Most people in this world are deeply guilty and regretful of many choices they have made in their life. And as the life comes to an end the weight of those guilty transgression and personal regrets come back to roost as you are in your final stages of death and dying. This is why in hospice the care is provided to the family to help the person lift off those burdens of their life. Telling them that things are ok and that it is ok for them to pass on and end their dying. While religion can help, religion and the promise of a god based on faith can never lift the spirit as one you have wronged saying to you on your death bed “I forgive you.” If you are in a death or dying process outside of hospice you are lucky if you or your family receive this. And you probably in that lucky scenario only received this because your nurse was well trained in issues of death and dying.

The weight of years of guilt and regret lead to anxiety which keeps you from sleeping, which keeps medication from working well, which keeps your immune system from working well. If you neglect the patient’s spiritual and emotional issues they will become unable to live any longer. Taking the patients life from them early denies them the process of letting go that spiritual and emotional harm, it prevents them from dying with a peace knowing that their soul will go to a better place as it leaves this earth.
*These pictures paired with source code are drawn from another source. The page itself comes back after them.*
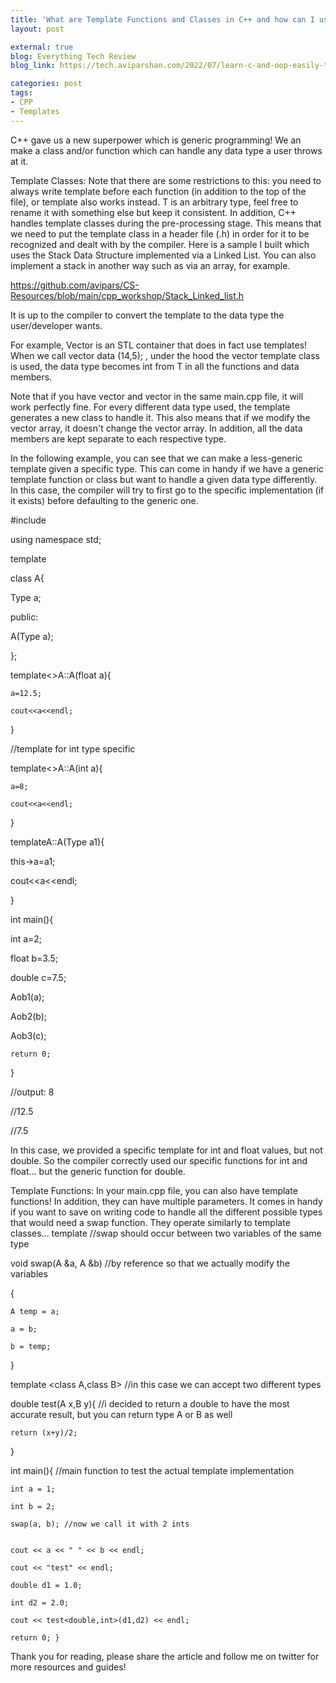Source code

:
 ```yaml
---
title: 'What are Template Functions and Classes in C++ and how can I use them?'
layout: post

external: true
blog: Everything Tech Review
blog_link: https://tech.aviparshan.com/2022/07/learn-c-and-oop-easily-template.html

categories: post
tags:
- CPP
- Templates
---
```


C++ gave us a new superpower which is generic programming! We an make a class and/or function which can handle any data type a user throws at it. 

Template Classes: 
Note that there are some restrictions to this: you need to always write template <typename  T> before each function (in addition to the top of the file), or template <class T> also works instead. T is an arbitrary type, feel free to rename it with something else but keep it consistent. In addition, C++ handles template classes during the pre-processing stage. This means that we need to put the template class in a header file (.h) in order for it to be recognized and dealt with by the compiler. 
Here is a sample I built which uses the Stack Data Structure implemented via a Linked List. You can also implement a stack in another way such as via an array, for example. 

https://github.com/avipars/CS-Resources/blob/main/cpp_workshop/Stack_Linked_list.h

It is up to the compiler to convert the template to the data type the user/developer wants. 

For example, Vector is an STL container that does in fact use templates! When we call vector<int> data (14,5); , under the hood the vector template class is used, the data type becomes int from T in all the functions and data members. 

Note that if you have vector<int> and vector<float> in the same main.cpp file, it will work perfectly fine. For every different data type used, the template generates a new class to handle it. This also means that if we modify the vector<int> array, it doesn't change the vector<float> array. In addition, all the data members are kept separate to each respective type. 

In the following example, you can see that we can make a less-generic template given a specific type. This can come in handy if we have a generic template function or class but want to handle a given data type differently. In this case, the compiler will try to first go to the specific implementation (if it exists) before defaulting to the generic one. 


#include<iostream>

using namespace std;

template<class Type>

class A{

 Type a;

public:

A(Type a);


};

template<>A<float>::A(float a){

    a=12.5;

    cout<<a<<endl;

}

//template for int type specific

template<>A<int>::A(int a){

    a=8;

    cout<<a<<endl;

}

template<class Type>A<Type>::A(Type a1){

 this->a=a1;

 cout<<a<<endl;

}

int main(){

 int a=2;

 float b=3.5;

 double c=7.5;

 A<int>ob1(a);

 A<float>ob2(b);

 A<double>ob3(c);

    return 0;

}

//output: 8

//12.5

//7.5

In this case, we provided a specific template for int and float values, but not double. So the compiler correctly used our specific functions for int and float... but the generic function for double. 

Template Functions:
In your main.cpp file, you can also have template functions! In addition, they can have multiple parameters. It comes in handy if you want to save on writing code to handle all the different possible types that would need a swap function. They operate similarly to template classes...
template <typename A> //swap should occur between two variables of the same type

void swap(A &a, A &b) //by reference so that we actually modify the variables

{

    A temp = a;

    a = b;

    b = temp;


}

template <class A,class B> //in this case we can accept two different types

double test(A x,B y){ //i decided to return a double to have the most accurate result, but you can return type A or B as well

    return (x+y)/2;

}

int main(){ //main function to test the actual template implementation

    int a = 1;

    int b = 2;

    swap(a, b); //now we call it with 2 ints


    cout << a << " " << b << endl;

    cout << "test" << endl;

    double d1 = 1.0;

    int d2 = 2.0;

    cout << test<double,int>(d1,d2) << endl;

    return 0; }



Thank you for reading, please share the article and follow me on twitter for more resources and guides!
Some other issues do play a factor. The care of pain in this country is simply atrocious. And it is atrocious not because we do not have the technology or medicine to cure it, but because we have biases in the medical profession about pain. In addition to the biases of doctors about tending to the patients pain, even when it is a standard of care we have a government that more and more is willing to say a doctor is criminal for providing adequate pain relief for a patient.

When a patient is given enough just to be able to stand his pain the same emotional stresses you find when the patient suffers under his guilt and regret come home to roost. Hospice provides in some areas adequate pain treatment but in other areas hospice is either not funded adequately or is unable by law to care for the patient properly.

When the patients mind is put in the alchemical brew of a family who wants them dead, a hospital that wants them out of the bed so they can turn a higher profit, pain that is inadequately treated is it any wonder people just want death to come even if calling to Grim to come and take you away isn’t the healthiest thing for you to do? This is why I shudder at the call to “Death with dignity” assuming that only suicide can be a dignified form of death for a patient suffering from a terminal illness.

I think to my old DeMolay Chapter Dad. Dad Collins beat back one cancer he thought, but as often happens the cancer reoccurs in another part of his body. The Radiation and Chemotherapy made him ill. But you could see in his eyes the same joy of spirit that he had lived with his entire life.

His son Earl had more often then not been a disappointment but as his father slipped further and further into Illness young Earl filled the gap his father left.

When our DeMolay chapter was teetering on the brink as much as he was from his cancer Earl made his way in looking almost skeletal to fill out the paperwork to help keep the wheels turning and breath a few more minutes of life into our mother chapter.

Earl didn’t let death or the horrible cancer take away his dignity. He didn’t live a perfect life but in the end he had made peace with his life and died meeting his good with peace.

I think of him, and I only pray I can meet my eventual death with the kind of spirit he showed.